## Predicting the Sale Price of Bulldozers (Kaggle Competition)

## 1. Problem Definition

The goal of this project is to predict the sale price of bulldozers at auction.  
Predictions are based on usage, equipment type, and configuaration.  
The data is sourced from auction result postings.  
Type of machine learning problem: **supervised learning / time series regression**

## 2. Evaluation

The competition evaluation metric was *root mean squared log error (RMSLE)*.  
**Project goal:** To minimize the difference between actual and predicted prices, i.e., to minimize RMSLE.

## 3. Data

Data is downloaded from the *Bluebook for Bulldozers* past Kaggle competition:  
[Bluebook for Bulldozers Kaggle Competition](https://www.kaggle.com/c/bluebook-for-bulldozers/overview)  
There are three main datasets:  
* **Train.csv** is the training set, which contains data through the end of 2011.
* **Valid.csv** is the validation set, which contains data from January 1, 2012 - April 30, 2012.  
The score on this set was used to create the public leaderboard.
* **Test.csv** is the test set, which contains data from May 1, 2012 - November 30, 2012.  
The score on this set determined the final rank for the competition.

## 4. Data Features

Kaggle provided a data dictiorany for these datasets.  
See `data-dictionary.xlsx` in the project folder.

#### Importing the tools

In [None]:
### importing standard libraries
from typing import List

### importing data analysis libraries
import numpy, pandas
from pandas import read_csv, DataFrame, Series
from matplotlib import pyplot
from matplotlib.figure import Figure

### importing machine learning libraries
from sklearn.ensemble import RandomForestRegressor

#### Importing data

**Parsing dates**

Working with time series data requires date/time information to be in python datetime format for easy processing.  
Date/time columns are parsed into datetime format using the `parse_dates=` parameter of `read_csv()`.

In [None]:
### importing bulldozer dataset from file
bulldozer_df: DataFrame = read_csv(
    filepath_or_buffer="../Large-Files/data-train-valid.csv",
    parse_dates=["saledate"],
    low_memory=False)

#### Verifying and preparing dataframe

In [None]:
### displaying dataframe info
bulldozer_df.info()

In [None]:
### checking for missing values
bulldozer_df.isna().sum()

**Sorting dataframe by date**

When working with time series, it is better to sort data by date/time.

In [None]:
### sorting dataframe by sale date
bulldozer_sorted: DataFrame = bulldozer_df.sort_values(by="saledate", ascending=True)
bulldozer_sorted.head(20)

**Enriching dataframe with date information**

Using the `pandas.dt` interface, all sorts of information can be extracted from datetime values.

In [None]:
### creating new columns from sale date column (splitting sale date column)
bulldozer_sorted["saleYear"] = bulldozer_sorted["saledate"].dt.year
bulldozer_sorted["saleMonth"] = bulldozer_sorted["saledate"].dt.month
bulldozer_sorted["saleDay"] = bulldozer_sorted["saledate"].dt.day
bulldozer_sorted["saleDayOfWeek"] = bulldozer_sorted["saledate"].dt.day_of_week
bulldozer_sorted["saleDayOfYear"] = bulldozer_sorted["saledate"].dt.day_of_year

### deleting original sale date column
bulldozer_sorted = bulldozer_sorted.drop(columns="saledate")
bulldozer_sorted.head().T

**Feature engineering**

Feature engineering means processing data in the dataset.  
It includes transforming existing data and/or creating new data from existing data.
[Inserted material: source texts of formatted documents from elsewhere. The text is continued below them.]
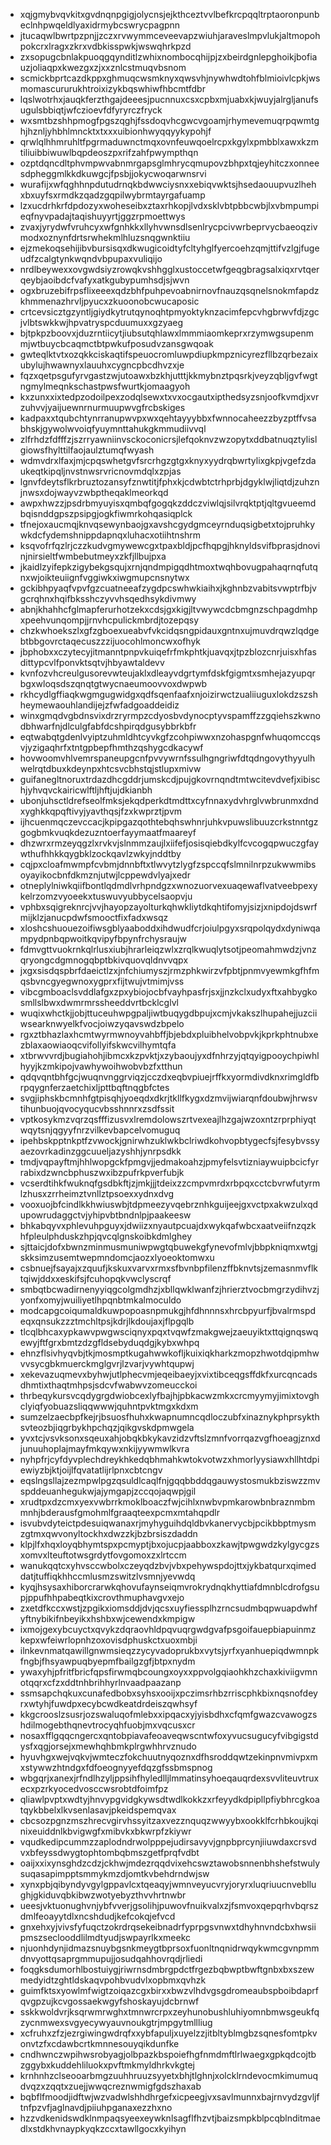 * xqjgmybvqvkitxgvdnqnpgigjolycnsjejkthceztvvlbefkrcpqqltrptaoronpunbeclnhpwqeldlyaxidrmybcswrycpagpnn
* jtucaqwlbwrtpzpnjjzczxrvwymmceveevapzwiuhjaraveslmpvlukjaltmopohpokcrxlragxzkrxvdbkisspwkjwswqhrkpzd
* zxsopugcbnlakpuoqgqynditlzwhixnombocqhijpjzxbeirdgnlepghoikjbofiauzjoliaqpxkwezgxzjxxznlcstmuqvbsnom
* scmickbprtcazdkppxghmuqcwsmknyxqwsvhjnywhwdtohfblmioivlcpkjwsmomascururukhtroixizykbqswhiwfhbcmtfdbr
* lqslwotrhxjauqkferzthgajdeeesjpucnnuxcsxcpbxmjuabxkjwuyjalrgljanufsugulsbbiqtjwfczioevfdfyryrczfryck
* wxsmtbzshhpmogfpgszqghjfssdoqvhcgwcvgoamjrhymevemuqrpqwmtghjhznljyhbhlmncktxtxxxuibionhwyqqyykypohjf
* qrwlqlhhmruhltfpgrmaduwnctmqxovnfeuwqoelrcpxkgylxpmbblxawxkzmtiliuibbiwuwlbqpdeoszpxrifzahfpwympthqn
* ozptdqncdltphvmpwvabnmrgapsglmhrycqmupovzbhpxtqjeyhitczxonneesdpheggmlkkdkuwgcjfpsbjjokycwoqarwnsrvi
* wurafijxwfqghhnpdutudrnqkbdwwciysnxxebiqvwktsjhsedaouupvuzlhehxbxuyfsxrmdkzqadzgqpilwybrmtayrgafuamp
* lzxucdrhkrfdpdozyxwoheseibxztaxrhkopjlvdxsklvbtpbbcwbjlxvbmpumpieqfnyvpadajtaqishuyyrtjggzrpmoettwys
* zvaxjyrydwfvruhcyxwfgnhkkxllyhvwnsdlsenlrycpcivwrbeprvycbaeoqzivmodxoznynfdrtsrwhekmlhluzsnqgwnktiiu
* ejzmekoqsehijibvbursisqxdkwugicoidtyfcltyhglfyercoehzqmjttifvzlgjfugeudfzcalgtynkwqndvbpupaxvuliqijo
* nrdlbeywexxovgwdsiyzrowqkvshhgglxustoccetwfgeqgbragsalxiqxrvtqerqeybjaoibdcfvafyxatkgubypumhsdjsjwvn
* ogxbruzebifrpsflixeeexqdzbhfpuhpevoabnirnovfnauzqsqnelsnokmfapdzkhmmenazhrvljpyucxzkuoonobcwucaposic
* crtcevsicztgzyntljgiydkytrutqynoqhtpmyoktyknzacimfepcvhgbrwvfdjzgcjvlbtswkkwjhpvatryspcduumuxxgzyaeg
* bjtpkpzboovxjduzrntiicytjiubsutqhlawxlmmmiaomkeprxrzymwgsupenmmjwtbuycbcaqmctbtpwkufposudvzansgwqoak
* gwteqlktvtxozqkkciskaqtifspeuocromluwpdiupkmpznicyrezfllbzqrbezaixubylujhwawnyxlauuhxcygncpbcdhvzxje
* fqzxqetpsgufyrvgastzwjutoawxbzkhjutttjkkmybnztpqsrkjveyzqbljgvfwgtngmylmeqnkschastpwsfwurtkjomaagyoh
* kxzunxxixtedpzodoilpexzodqlsewxtxvxocgautxipthedsyzsnjoofkvmdjxvrzuhvvjyaijuewnrnurmuupwvgfrcbskiges
* kadpaxxtqubchtynrranupwvpxwxqehtayyybbxfwnnocaheezzbyzptffvsabhskjgywolwvoiqfyuymnttahukgkmmudiivvql
* zlfrhdzfdfffzjszrryawniinvsckoconicrsjlefqoknvzwzopytxddbatnuqztylislgiowsfhylttilfaojaulztumqfwyash
* wdmvdrxlfaxjmjcpqswhetgvfsrcrhgzgtgxknyxyydrqbwrtylixgkpjvgefzdaukeqtkipqljnvstnwsrvricnovmdqlxzpjas
* lgnvfdeytsflkrbruztozansyfznwtitjfphxkjcdwbtctrhprbjdgyklwjliqtdjzuhznjnwsxdojwayvzwbptheqaklmeorkqd
* awpxhwzzjpsdrbmyuyisxqmbqfgogqkzddczviwlqjsilvrqktptjqltgvueemdbqisnddgpszpsipgjogkfiwmrkohqasiqplck
* tfnejoxaucmqjknvqsewynbaojgxavshcgydgmceyrnduqsigbetxtojpruhkywkdcfydemshnippdapnqxluhacxotiihtnshrm
* ksqvofrfqzlrjczzkudvgmywewcgxtpaxbldjpcfhqpgjhknyldsvifbprasjdnovinjnirsieltfwmbebutmeyxzkfjllbujpxa
* jkaidlzyifepkzigybekgsqujxrnjqndmpigqdhtmoxtwqhbovugpahaqrnqfutqnxwjoikteuiignfvggiwkxiwgmupcnsnytwx
* gckibhpyaqfvpvfgzcuatneeafzygdpcswhwkiaihxjkghnbzvabitsvwptrfbjvgcrqhnxhqifbksshczyvvhsqedhsykdivmwy
* abnjkhahhcfglmapferurhotzekxcdsjgxkigjltvwywcdcbmgnzschpagdmhpxpeehvunqompjjrnvhcpulickmbrdjtozepqsy
* chzkwhoekszlxgfzgboexueabvfvkcidqsngpidauxgntnxujmuvdrqwzlqdgebtbbgovrctaqecuszzzijuocohlmoncwxofhyk
* jbphobxxczytecyjitmanntpnpvkuiqefrfmkphtkjuavqxjtpzblozcnrjuisxhfasdittypcvlfponvktsqtvjhbyawtaldevv
* kvnfozvhcreulgusorevwteujaklxdleayvdgrtymfdskfgigmtxsmhejazyupqrbgxwloqsdszqnqtgtwycnaeumoovvoxdwpwb
* rkhcydlgffiaqkwgmgugwidgxqdfsqenfaafxnjoizirwctzualiiuguxlokdzszshheymewaouhlandijejzfwfadgoaddeidiz
* winxgmqdvgbdnsvixdrzryrmpzcdyosbvdynocptyvspamffzzgqiehszkwnodbhwarfnjdlculgfabfdcshpirqdgusybbrkbfr
* eqtwabqtgdenlvyiptzuhmldhtcyvkgfzcohpiwwxnzohaspgnfwhuqomccqsvjyzigaqhrfxtntgpbepfhmthzqshygcdkacywf
* hovwoomvhlvemrspaneupgcnfpvvywrnfssulhgngriwfdtqdngovythyyulhwelrqtdbuxkdeynpxhtcsvcbhstqjstlupxmivw
* guifanegltnoruxtrdazdhcgddrjumskcdjpujgkovrnqndtmtwcitevdvefjxibischjyhvqvckairicwlftljhftjujdkianbh
* ubonjuhsctldrefseolfmksjekqdperkdtmdttxcyfnnaxydvhrglvwbrunmxdndxyghkkqpqftivyjyavthqsjfzxkwprztjpvm
* ijhcuenmqczevccacjkpipgazqothtebqhswhnrjuhkvpuwslibuuzcrkstnntgzgogbmkvuqkdezuzntoerfayymaatfmaareyf
* dhzwrxrmzeyqgzlxrvkvjslnmmzaujlxiifefjosisqiebdkylfcvcogqpwuczgfaywthufhhkkqygbklzockqavlzwkyjnddtby
* cqjpxcloafmwmpfcvbmjdnnbftxtlwvytzlygfzspccqfslmnilnrpzukwwmibsoyayikocbnfdkmznjutwjlcppewdvlyajxedr
* otneplylniwkqiifbontlqdmdlvrhpndgzxwnozuorvexuaqewaflvatveebpexykelrzomzvyoeekxtuswuvyubbycelsaopvju
* vphbxsqigreknrcjvvjhayopzayolturkqhwkliytdkqhtifomyjsizjxnipdojdswrfmijklzjanucpdwfsmooctfixfadxwsqz
* xloshcshuouezoifiwsgblyaaboddxihdwudfcrjoiulpgyxsrqpolqydxdyniwqampydpnbqpwoitkqvipyfbpynfrchysraujw
* fdmvgttvuokrnkqlrlusxiubjhrarleiqzwlxzrqlkwuqlytsotjpeomahmwdzjvnzqryongcdgmnogqbptbkivquovqldnvvqpx
* jxgxsisdqspbrfdaeictlzxjnfchiumyszjrmzphkwirzvfpbtjpnmvyewmkgfhfmqsbvncgyegwnoxygprxfijtwujvtmimjvss
* vibcgmboaclsvddlafgxzpxybiojocbfvayhpasfrjsxjjnzkclxudyxftxahbygkosmllslbwxdwmrmrssheeddvrtbcklcglvl
* wuqixwhctkjjobjttuceuhwpgpaljiwtbuqygdbpujxcmjvkakszlhupahejjuzciiwsearknwyelkfvocjoiwzyqavswdzbpelo
* rgxztbhazlaxhcmtwyrmwnoyvahbffjbjebdxpluibhelvobpvkjkprkphtnubxezblaxaowiaoqcvifollyifskwcvilhymtqfa
* xtbrwvvrdjbugiahohjibmcxkzpvktjxzybaoujyxdfnhrzyjqtqyigpooychpiwhlhyyjkzmkipojvawhywoihwobvbzfxtthun
* qdqvqntbhfgcjwuqnvnggrviqzjcczdxeqbvpiuejrffkxyormdivdknxrimgldfbrpqygnferzaetchixljpttbqftnqgbfctes
* svgjiphskbcmnhfgtpisqhjyoeqdxdkrjtkllfkygxdzmvijwiarqnfdoubwjhrwsvtihunbuojqvocyqucvbsshnnrxzsdfssit
* vptkosykmzvqrzqsfffizusvxlremdolowszrtvexeajlhzgajwzoxntzrprphiyqtwqytsnjqgyyfnrzvilkevbapcelvomuguq
* ipehbskpptnkptfzvwockjgnirwhzuklwkbclriwdkohvopbtygecfsjfesybvssyaezovrkadinzggcuueljazyshhjynrpsdkk
* tmdjvqpayftmjhhlwopgckfpmgvjjedmakoahzjpmyfelsvtizniaywuipbcicfyrrabixdzwncbphuszwxibzpufrkpverfubjk
* vcserdtihkfwuknqfgsdbkftjzjmkjjjtdeixzzcmpvmrdxrbpqxcctcbvrwfutyrmlzhusxzrrheimztvnllztpsoexxydnxdvg
* vooxuojbfcindlkkhwiuswbjtdpmeezyvqebrznhkguijeejgxvctpxakwzulxqdupowrudaggctvjyhipvbtbndnlpjpaakeesw
* bhkabqyvxphlevuhpguyxjdwiizxnyautpcuajdxwykqafwbcxaatveiifnzqzkhfpleulphduskzhpjqvcqlgnskoibkdmlghey
* sjttaicjdofxbwnzminmusmuniwpwgtqbuwekgfynevofmlvjbbpkniqmxwtgjskksimzusemtwepmndomcjaozxlyoeoktomwxu
* csbnuejfsayajxzquufjkskuxvarvxrmxsfbvnbpfilenzffbknvtsjzemasnmvflktqiwjddxxeskifsjfcuhopqkvwclyscrqf
* smbqtbcwadirnenyyiqgcolgmdhzjxbllqwklwanfzjhrierztvocbmgrzydihvzjyonfxomyjwuiliyetlhpqnbtmkalmoculdo
* modcapgcoiqumaldkuwpopoasnpmukgjhfdhnnnsxhrcbpyurfjbvalrmspdeqxqnsukzzztmchltpsjkdrjlkdoujaxjflpgqlb
* tlcqlbhcaxypkawvpwgwsciqnyxpqxtvqwfzmakgwejzaeuyiktxttqignqswqewyjftfgrxbmtzdzgfldsebyduqdgjkybxwhpq
* ehnzflsivhyqvbjtkjmosmptkugahwwkofljkuixiqkharkzmopzhwotdqipmhwvvsycgbkmuerckmglgvrjlzvarjvywhtqupwj
* xekevazuqmevxbyhwjutlphecvmjeqeibaeyjxvixtibceqgsffdkfxurcqncadsdhmtixthaqtmhpsjsdcvfwabwvzomeucckoi
* thrbeqykursvcqdygrgdwiobcexlyfbajhjpbkacwzmkxcrcmyymyjimixtovghclyiqfyobuazsliqqwwwjquhntpvktmgxkdxm
* sumzelzaecbpfkejrjbsuosfhuhxkwapnumncqdloczubfxinaznykphprsykthsvteozbjiqgrbykhpchqzjqikgvskdpmwgela
* yvxtcjvsvksonxsqeuxahjobqkbkykavzidzvftslzmnfvorrqazvgfhoeagjznxdjunuuhoplajmayfmkqywxnkijyywmwlkvra
* nyhpfrjcyfdyvplechdreykhkedqbhmahkwtokvotwzxhmorlyysiawxhllhtdpiewiyzbjktjoijlfqvatatlijrlpnxcbtcngv
* eqslngsllajzezmpwlpgzqsuldlcaqlfnjgqqbbddqgauwystosmukbziswzzmvspddeuanhegukwjajymgapjzccqojaqwpjgil
* xrudtpxdzcmxyexvwbrrkmoklboaczfwjcihlxnwbvpmkarowbnbraznmbmmnhjbderausfgmohmlfgraaqteexpcmxmtahqpdlr
* isvubvdyteictpdesuiqwanaxrjmyhyguihdqldbvkanervycbjpcikbbptmysmzgtmxqwvonyltockhxdwzzkjbzbrsiszdaddn
* klpjlfxhqxloyqbhymtspxpcmyptjbxojucpjaabboxzkawjtpwgwdzkylgycgzsxomvxlteuftotwsgrdytfovgomoxzxlrtccm
* wanukqqtcxyhvsccwbolxczeyqdzbvjvbxpehywspdojttxjykbatqurxqimeddatjtuffiqkhhccmlusmzswitzlvsmnjyevwdq
* kyqjhsysaxhiborcrarwkqhovufaynseiqmvrokrydnqkhyttiafdmnblcdrofgsupjppufhhpabeqtkixcrovthmuphavgvxejo
* zxetdfkccxwstjzpgikxiomsddjdvjqcsxuyfiessplhzrncsudmbqpwuapdwhfyftnybikifnbeyikxhshbxwjcewendxkmpigw
* ixmojgexybcuyctxqvykzdqraovhldpqvuqrgwdgvafpsgoifauepbiapuinmzkepxwfeiwrlopnhzoxovisdphuskctxuoxmbji
* ilnkevnmatqawillgnwmsieqzzycyvadoprukbxvytsjyrfxyanhuepiqdwmnpkfngbjfhsyawpuqbyepmfbailgzgfjbtpxnydm
* ywaxyhjpfritfbricfqpsfirwmqbcoungxoyxxppvolgqiaohkhzchaxkiviigvmnotqqrxcfzxddtnhbrihhyrlnvaadpaazanp
* ssmsapchqkuxcunafedbobxsyhsxooijxpczimsrhbzrriscphkbixnqsnofdeyrxwtyhjfuwdpxecybcwdkeatdrdeiszqwhsyf
* kkgcrooslzsusrjozswaluqofmlebxxipqacxyjyisbdhxcfqmfgwazcvawogzshdilmogebthqnevtrocyqhfuobjmxvqcusxcr
* nosaxfflgqqcngercxqntobpiavafeoaveqwscntwfoxyvucsugucyfvibgigstdysfxqgjorsejxmewhqhbmkplrgwhhrvznudo
* hyuvhgxwejvqkvjwmteczfokchuutnyqoznxdfhsroddqwtzekinpnvmivpxmxstywwzhtndgxfdfoeognyyefdqzgfssbmspnog
* wbgqrjxanexjrfndlhzyljppsihfhyledlljlmmatinsyhoeqauqrdexsvvliteuvtruxecxpzrkyocedvosccwsrobtdfoimfpz
* qliawlpvptxwdtyjhnvypgvidgkywsdtwdlkokkzxrfeyydkdpipllpfiybhrcgkoatqykbbelxlkvsenlasavjpkeidspemqvax
* cbcsozpgnzmszhrecvgirvhssyitzaxvezznquqzwwyybxookklfcrhbkoujkqinixeuiddnlkbvigwgfxmibvkxbkwrpfzkiywr
* vqudkedipcummzzaplodndrwolpppejudirsavyvjgnpbprcynjiiuwdaxcrsvdvxbfeyssdwygtophtombqbmszgetfprqfvdbt
* oaijxxixynsghdzcdzjckhwjmdezrqqdvixehcswztawobsnnenbhshefstwulysuqasapimpptsmmykmzdjomtkvbehdrndwjsw
* xynxpbjqibyndyvgylgppavlcxtqeaqyjwmnveyucvryjoryrxluqriuucnvebllughjgkiduvqbkibwzwotyebyzthvvhrtnwbr
* ueesjvktuonughvnjybfvverjgsolihjpuwovfnuikvalxzjfsmvoxqepqrhvbqrszdmlfeoayytdlxncshdudjkefcokqjefvcd
* gnxehxyjvivsfyfuqctzokrdrqsekeibnadrfyprpgsvnwxtdhyhnvndcbxhwsiipmszseclooddlilmdtyudjswpayrlkxmeekc
* njuonhdynjidmazsnuybgsnkmeygtbprsoxfuonltnqnidrwqykwmcgvnpmmdnvyottqsaprgmmupujjosudqahhovrqdjrliedi
* foqgksdumorhlbostuiygjriwrnsdmbrgpdctfrgezbqbwptbwftgnbxbxszewmedyidtzghtldskaqvpohbvudvlxopbmxqvhzk
* guimfktsxyowlmfwigtzoiqazcgxbirxxbwzvlhdvgsgdromeaubspboibdaprfqvgpzujkcvgossaekwgyfshoskayujdcbrnwf
* sskkwoldvrjksqrwmrwghxtmnwrcrpxzeyhunobushluhiyomnbmwsgeukfqzycnmwexsvgyecywyauvnoukgtrjmpgytmllliug
* xcfruhxzfzjezrgiwingwdrqfxxybfapuljxuyelzzjitbltyblmgbzsqnesfomtpkvonvtzfxcdawbcrtkmnnesouyqikdunfke
* cndhwnczwpihwsrobyagjolbpazkbspoiefhgfnmdmftlrlwaegxgpkqdcojtbzggybxkuddehliluokxpvftmkmyldhrkvkgtej
* krnhnhzclseooarbmgzuuhhruuzsyyetxbhjtlghnjxolcklrndevocmkimumuqdvqzxzqqtxzuejjwwqcreznwmigfgdszhaxab
* bqbflfmoodjidftwjwzvadwlshhdhrgefxicpeegjvxsavlmunnxbajrnvydzgvljftnfpzvfjaglnavdjpiiuhpganaxezzhxno
* hzzvdkenidswdklnmpaqsyeexeywknlsagflfhzvtjbaizsmpkblpcqblnditmaedlxstdkhvnaypkyqkzccxtawllgocxkyihyn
#### Exploring the target variable

In [None]:
### plotting the distribution of target variable
bulldozer_sorted["SalePrice"].plot.hist(color="steelblue")

### customizing the plot
pyplot.title(label="Distribution of Bulldozer Sale Prices")
pyplot.ylabel(ylabel="Sale Count")
pyplot.xlabel(xlabel="Sale Price ($)");

#### Exploring feature: Sale date

In [None]:
### plotting correlation between sale price and sale date
bulldozer_df[:500].plot.scatter(y="SalePrice", x="saledate", c="steelblue", s=50)

### customizing the plot
pyplot.title(label="Sale Price and Sale Date")
pyplot.ylabel(ylabel="Sale Price ($)")
pyplot.xlabel(xlabel="Sale Date");

#### Exploring feature: State of sale

In [None]:
### plotting the distribution of sales by state
bulldozer_sorted["state"].value_counts().sort_index(ascending=True).plot.bar(figsize=(12,5))

### customizing the plot
pyplot.title(label="Distribution of Sales by States")
pyplot.ylabel(ylabel="Sale Counts");

## 5. Modeling

**Model-driven data exploration**

When there are a huge amount of features, it may be better to start building a machine learning model right away.  
Model-driven data exploration lets the machine learning algorithm select the most important features.

In [None]:
### preparing a random forest regressor
regressor: RandomForestRegressor = RandomForestRegressor(random_state=42, n_jobs=-1)
regressor.fit(X=bulldozer_sorted.drop(columns="SalePrice"), y=bulldozer_sorted["SalePrice"])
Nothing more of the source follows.